Presorting Data for Faster Indexing

You can improve the performance of direct path loads by presorting your data on indexed columns. Presorting minimizes temporary storage requirements during the load. Presorting also enables you to take advantage of high-performance sorting routines that are optimized for your operating system or application.

If the data is presorted and the existing index is not empty, then presorting minimizes the amount of temporary segment space needed for the new keys. The sort routine appends each new key to the key list.

Instead of requiring extra space for sorting, only space for the keys is needed. To calculate the amount of storage needed, use a sort factor of 1.0 instead of 1.3. For more information about estimating storage requirements, see "Temporary Segment Storage Requirements".

If presorting is specified and the existing index is empty, then maximum efficiency is achieved. The new keys are simply inserted into the index. Instead of having a temporary segment and new index existing simultaneously with the empty, old index, only the new index exists. So, temporary storage is not required, and time is saved.

SORTED INDEXES Clause

The SORTED INDEXES clause identifies the indexes on which the data is presorted. This clause is allowed only for direct path loads. See case study 6, Loading Data Using the Direct Path Load Method, for an example. (See "SQL*Loader Case Studies" for information on how to access case studies.)

Generally, you specify only one index in the SORTED INDEXES clause, because data that is sorted for one index is not usually in the right order for another index. When the data is in the same order for multiple indexes, however, all indexes can be specified at once.

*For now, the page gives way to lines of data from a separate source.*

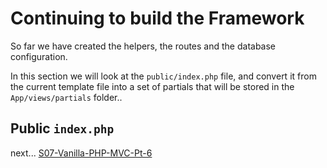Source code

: 

# Continuing to build the Framework

So far we have created the helpers, the routes and the database configuration.

In this section we will look at the `public/index.php` file, and convert it from the current template file into a set of partials that will be stored in the `App/views/partials` folder..


## Public `index.php`







next... [S07-Vanilla-PHP-MVC-Pt-6](session-06/S06-Vanilla-PHP-MVC-Pt-6.md)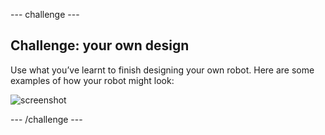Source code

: --- challenge ---

## Challenge: your own design

Use what you’ve learnt to finish designing your own robot. Here are some examples of how your robot might look:

![screenshot](images/robot-examples.png)

--- /challenge ---
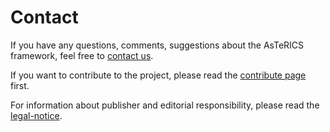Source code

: # Contact

If you have any questions, comments, suggestions about the AsTeRICS framework, feel free to [contact us](https://www.asterics-foundation.org/about-us/).

If you want to contribute to the project, please read the [contribute page](Contribute) first.

For information about publisher and editorial responsibility, please read the [legal-notice](Legal-Notice).
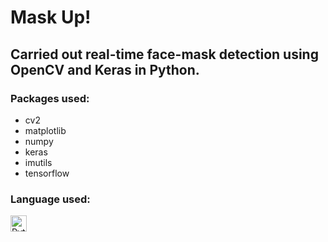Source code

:# Mask Up!
## Carried out real-time face-mask detection using OpenCV and Keras in Python.
### Packages used:
- cv2
- matplotlib
- numpy
- keras
- imutils
- tensorflow

### Language used:
<img align="left" alt="Python" width="26px" src="https://cdn.jsdelivr.net/gh/devicons/devicon/icons/python/python-original.svg" style="padding-right:10px;" />

<br />

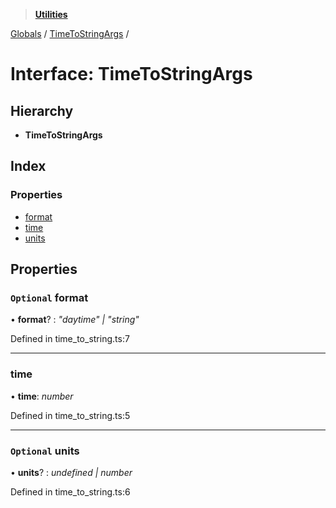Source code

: > **[Utilities](../README.md)**

[Globals](../globals.md) / [TimeToStringArgs](timetostringargs.md) /

# Interface: TimeToStringArgs

## Hierarchy

* **TimeToStringArgs**

## Index

### Properties

* [format](timetostringargs.md#markdown-header-optional-format)
* [time](timetostringargs.md#markdown-header-time)
* [units](timetostringargs.md#markdown-header-optional-units)

## Properties

### `Optional` format

• **format**? : *"daytime" | "string"*

Defined in time_to_string.ts:7

___

###  time

• **time**: *number*

Defined in time_to_string.ts:5

___

### `Optional` units

• **units**? : *undefined | number*

Defined in time_to_string.ts:6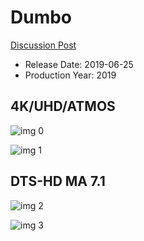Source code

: # Dumbo

[Discussion Post](https://www.avsforum.com/threads/bass-eq-for-filtered-movies.2995212/post-58189398)

* Release Date: 2019-06-25
* Production Year: 2019

## 4K/UHD/ATMOS

![img 0](https://i.imgur.com/hjs3eZ9.jpg)

![img 1](https://i.imgur.com/OcCgJqN.png)

## DTS-HD MA 7.1

![img 2](https://i.imgur.com/NZFdMIR.jpg)

![img 3](https://i.imgur.com/M2YzmEv.png)

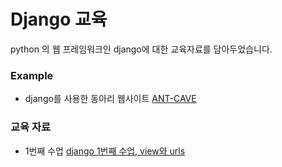 # Django 교육
python 의 웹 프레임워크인 django에 대한 교육자료를 담아두었습니다.

### Example
* django를 사용한 동아리 웹사이트 [ANT-CAVE](https://github.com/CNU-ANT/ANT-Cave)


### 교육 자료
* 1번째 수업 [django 1번째 수업, view와 urls](https://www.slideshare.net/KimHyeockJin/django-90226252)
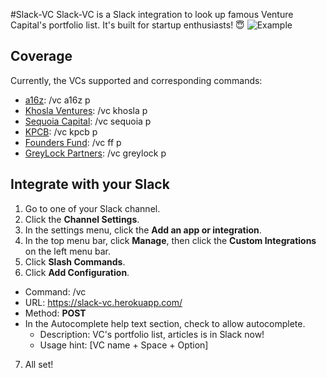 #Slack-VC
Slack-VC is a Slack integration to look up famous Venture Capital's portfolio list. It's built for startup enthusiasts! 😇
![Example](http://g.recordit.co/VjMbZJevur.gif)

## Coverage
Currently, the VCs supported and corresponding commands:

- [a16z](http://a16z.com/): /vc a16z p
- [Khosla Ventures](http://www.khoslaventures.com/): /vc khosla p
- [Sequoia Capital](https://www.sequoiacap.com/): /vc sequoia p
- [KPCB](http://www.kpcb.com/): /vc kpcb p
- [Founders Fund](http://foundersfund.com/): /vc ff p
- [GreyLock Partners](http://www.greylock.com/): /vc greylock p

## Integrate with your Slack

1. Go to one of your Slack channel.
2. Click the **Channel Settings**.
3. In the settings menu, click the **Add an app or integration**.
4. In the top menu bar, click **Manage**, then click the **Custom Integrations** on the left menu bar.
5. Click **Slash Commands**.
6. Click **Add Configuration**.

- Command: /vc
- URL: https://slack-vc.herokuapp.com/
- Method: **POST**
- In the Autocomplete help text section, check to allow autocomplete.
  - Description: VC's portfolio list, articles is in Slack now!
  - Usage hint: [VC name +  Space + Option]
7. All set!
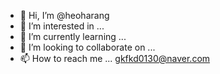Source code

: - 👋 Hi, I’m @heoharang
- 👀 I’m interested in ...
- 🌱 I’m currently learning ...
- 💞️ I’m looking to collaborate on ...
- 📫 How to reach me ... gkfkd0130@naver.com

<!---
heoharang/heoharang is a ✨ special ✨ repository because its `README.md` (this file) appears on your GitHub profile.
You can click the Preview link to take a look at your changes.
--->

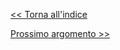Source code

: [<< Torna all'indice](../0-Indice.md)

[Prossimo argomento >>](./11-TCP\IP_Protocolli_e_Scenari_d'Uso.md)
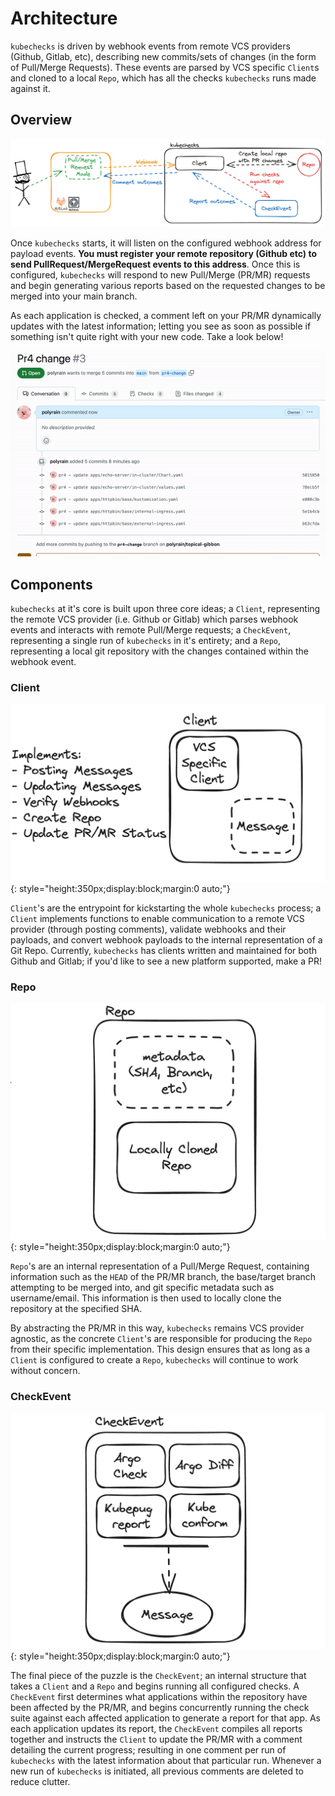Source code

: # Architecture

`kubechecks` is driven by webhook events from remote VCS providers (Github, Gitlab, etc), describing new commits/sets of changes (in the form of Pull/Merge Requests). These events are parsed by VCS specific `Client`s and cloned to a local `Repo`, which has all
the checks `kubechecks` runs made against it.

## Overview

![Overall flow of how Kubechecks works, showing the process from PR, to server, to repo creation, to checks running, to output being posted back to Kubechecks](./img/flow.png)

Once `kubechecks` starts, it will listen on the configured webhook address for payload events. **You must register your remote repository (Github etc) to send PullRequest/MergeRequest events to this address**. Once this is configured, `kubechecks` will respond to new Pull/Merge (PR/MR) requests and begin generating various reports based on the requested changes to be merged into your main branch.

As each application is checked, a comment left on your PR/MR dynamically updates with the latest information; letting you see as soon as possible if something isn't quite right with your new code. Take a look below!

![Kubechecks in practice gif](./img/kubechecks.gif)

## Components

`kubechecks` at it's core is built upon three core ideas; a `Client`, representing the remote VCS provider (i.e. Github or Gitlab) which parses webhook events and interacts with remote Pull/Merge requests; a `CheckEvent`, representing a single run of `kubechecks` in it's entirety; and a `Repo`, representing a local git repository with the changes contained within the webhook event.

### Client

![Diagram of Client, showing the concrete VCS implementation and the Message type](./img/client.png){: style="height:350px;display:block;margin:0 auto;"}

`Client`'s are the entrypoint for kickstarting the whole `kubechecks` process; a `Client` implements functions to enable communication to a remote VCS provider (through posting comments), validate webhooks and their payloads, and convert webhook payloads to the internal representation of a Git Repo. Currently, `kubechecks` has clients written and maintained for both Github and Gitlab; if you'd like to see a new platform supported, make a PR!

### Repo

![Check Event and Repo type diagrams](./img/repo.png){: style="height:350px;display:block;margin:0 auto;"}

`Repo`'s are an internal representation of a Pull/Merge Request, containing information such as the `HEAD` of the PR/MR branch, the base/target branch attempting to be merged into, and git specific metadata such as username/email. This information is then used to locally clone the repository at the specified SHA.

By abstracting the PR/MR in this way, `kubechecks` remains VCS provider agnostic, as the concrete `Client`'s are responsible for producing the `Repo` from their specific implementation. This design ensures that as long as a `Client` is configured to create a `Repo`, `kubechecks` will continue to work without concern.

### CheckEvent

![Check Event and Repo type diagrams](./img/checkevent.png){: style="height:350px;display:block;margin:0 auto;"}

The final piece of the puzzle is the `CheckEvent`; an internal structure that takes a `Client` and a `Repo` and begins running all configured checks. A `CheckEvent` first determines what applications within the repository have been affected by the PR/MR, and begins concurrently running the check suite against each affected application to generate a report for that app. As each application updates its report, the `CheckEvent` compiles all reports together and instructs the `Client` to update the PR/MR with a comment detailing the current progress; resulting in one comment per run of `kubechecks` with the latest information about that particular run. Whenever a new run of `kubechecks` is initiated, all previous comments are deleted to reduce clutter.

All indexes listed in the SORTED INDEXES clause must be created before you start the direct path load.

Unsorted Data

If you specify an index in the SORTED INDEXES clause, and the data is not sorted for that index, then the index is left in an Index Unusable state at the end of the load. The data is present, but any attempt to use the index results in an error. Any index that is left in an Index Unusable state must be rebuilt after the load.

Multiple-Column Indexes

If you specify a multiple-column index in the SORTED INDEXES clause, then the data should be sorted so that it is ordered first on the first column in the index, next on the second column in the index, and so on.

For example, if the first column of the index is city, and the second column is last name; then the data should be ordered by name within each city, as in the following list:

Albuquerque      Adams
Albuquerque      Hartstein
Albuquerque      Klein
...         ...
Boston           Andrews
Boston           Bobrowski
Boston           Heigham
...              ...

Choosing the Best Sort Order

For the best overall performance of direct path loads, you should presort the data based on the index that requires the most temporary segment space. For example, if the primary key is one numeric column, and the secondary key consists of three text columns, then you can minimize both sort time and storage requirements by presorting on the secondary key.

To determine the index that requires the most storage space, use the following procedure:

  1. For each index, add up the widths of all columns in that index.
  2. For a single-table load, pick the index with the largest overall width.
  3. For each table in a multiple-table load, identify the index with the largest overall width. If the same number of rows are to be loaded into each table, then again pick the index with the largest overall width. Usually, the same number of rows are loaded into each table.
  4. If a different number of rows are to be loaded into the indexed tables in a multiple-table load, then multiply the width of each index identified in Step 3 by the number of rows that are to be loaded into that index, and pick the index with the largest result.